╭─ Information given

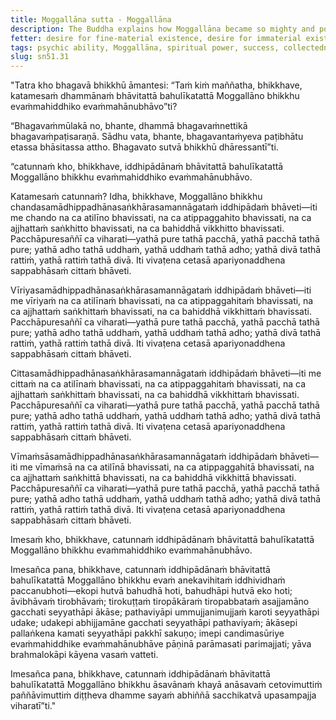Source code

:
 ```yaml
---
title: Moggallāna sutta - Moggallāna
description: The Buddha explains how Moggallāna became so mighty and powerful through the development and frequent practice of the four bases of psychic ability.
fetter: desire for fine-material existence, desire for immaterial existence, conceit, restlessness, ignorance
tags: psychic ability, Moggallāna, spiritual power, success, collectedness, aspiration, persistence, energy, mind, investigation, reflection, close examination, analysis, sn, sn45-56, sn51
slug: sn51.31
---
```


"Tatra kho bhagavā bhikkhū āmantesi: “Taṁ kiṁ maññatha, bhikkhave, katamesaṁ dhammānaṁ bhāvitattā bahulīkatattā Moggallāno bhikkhu evaṁmahiddhiko evaṁmahānubhāvo”ti?

“Bhagavaṁmūlakā no, bhante, dhammā bhagavaṁnettikā bhagavaṁpaṭisaraṇā. Sādhu vata, bhante, bhagavantaṁyeva paṭibhātu etassa bhāsitassa attho. Bhagavato sutvā bhikkhū dhāressantī”ti.

“catunnaṁ kho, bhikkhave, iddhipādānaṁ bhāvitattā bahulīkatattā Moggallāno bhikkhu evaṁmahiddhiko evaṁmahānubhāvo.

Katamesaṁ catunnaṁ? Idha, bhikkhave, Moggallāno bhikkhu chandasamādhippadhānasaṅkhārasamannāgataṁ iddhipādaṁ bhāveti—iti me chando na ca atilīno bhavissati, na ca atippaggahito bhavissati, na ca ajjhattaṁ saṅkhitto bhavissati, na ca bahiddhā vikkhitto bhavissati. Pacchāpuresaññī ca viharati—yathā pure tathā pacchā, yathā pacchā tathā pure; yathā adho tathā uddhaṁ, yathā uddhaṁ tathā adho; yathā divā tathā rattiṁ, yathā rattiṁ tathā divā. Iti vivaṭena cetasā apariyonaddhena sappabhāsaṁ cittaṁ bhāveti.

Vīriyasamādhippadhānasaṅkhārasamannāgataṁ iddhipādaṁ bhāveti—iti me vīriyaṁ na ca atilīnaṁ bhavissati, na ca atippaggahitaṁ bhavissati, na ca ajjhattaṁ saṅkhittaṁ bhavissati, na ca bahiddhā vikkhittaṁ bhavissati. Pacchāpuresaññī ca viharati—yathā pure tathā pacchā, yathā pacchā tathā pure; yathā adho tathā uddhaṁ, yathā uddhaṁ tathā adho; yathā divā tathā rattiṁ, yathā rattiṁ tathā divā. Iti vivaṭena cetasā apariyonaddhena sappabhāsaṁ cittaṁ bhāveti.

Cittasamādhippadhānasaṅkhārasamannāgataṁ iddhipādaṁ bhāveti—iti me cittaṁ na ca atilīnaṁ bhavissati, na ca atippaggahitaṁ bhavissati, na ca ajjhattaṁ saṅkhittaṁ bhavissati, na ca bahiddhā vikkhittaṁ bhavissati. Pacchāpuresaññī ca viharati—yathā pure tathā pacchā, yathā pacchā tathā pure; yathā adho tathā uddhaṁ, yathā uddhaṁ tathā adho; yathā divā tathā rattiṁ, yathā rattiṁ tathā divā. Iti vivaṭena cetasā apariyonaddhena sappabhāsaṁ cittaṁ bhāveti.

Vīmaṁsāsamādhippadhānasaṅkhārasamannāgataṁ iddhipādaṁ bhāveti—iti me vīmaṁsā na ca atilīnā bhavissati, na ca atippaggahitā bhavissati, na ca ajjhattaṁ saṅkhittā bhavissati, na ca bahiddhā vikkhittā bhavissati. Pacchāpuresaññī ca viharati—yathā pure tathā pacchā, yathā pacchā tathā pure; yathā adho tathā uddhaṁ, yathā uddhaṁ tathā adho; yathā divā tathā rattiṁ, yathā rattiṁ tathā divā. Iti vivaṭena cetasā apariyonaddhena sappabhāsaṁ cittaṁ bhāveti.

Imesaṁ kho, bhikkhave, catunnaṁ iddhipādānaṁ bhāvitattā bahulīkatattā Moggallāno bhikkhu evaṁmahiddhiko evaṁmahānubhāvo.

Imesañca pana, bhikkhave, catunnaṁ iddhipādānaṁ bhāvitattā bahulīkatattā Moggallāno bhikkhu evaṁ anekavihitaṁ iddhividhaṁ paccanubhoti—ekopi hutvā bahudhā hoti, bahudhāpi hutvā eko hoti; āvibhāvaṁ tirobhāvaṁ; tirokuṭṭaṁ tiropākāraṁ tiropabbataṁ asajjamāno gacchati seyyathāpi ākāse; pathaviyāpi ummujjanimujjaṁ karoti seyyathāpi udake; udakepi abhijjamāne gacchati seyyathāpi pathaviyaṁ; ākāsepi pallaṅkena kamati seyyathāpi pakkhī sakuṇo; imepi candimasūriye evaṁmahiddhike evaṁmahānubhāve pāṇinā parāmasati parimajjati; yāva brahmalokāpi kāyena vasaṁ vatteti.

Imesañca pana, bhikkhave, catunnaṁ iddhipādānaṁ bhāvitattā bahulīkatattā Moggallāno bhikkhu āsavānaṁ khayā anāsavaṁ cetovimuttiṁ paññāvimuttiṁ diṭṭheva dhamme sayaṁ abhiññā sacchikatvā upasampajja viharatī”ti."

╰─

Exercise brief:
State in a single number how many lines in the data include the word "pana".

Written response:
2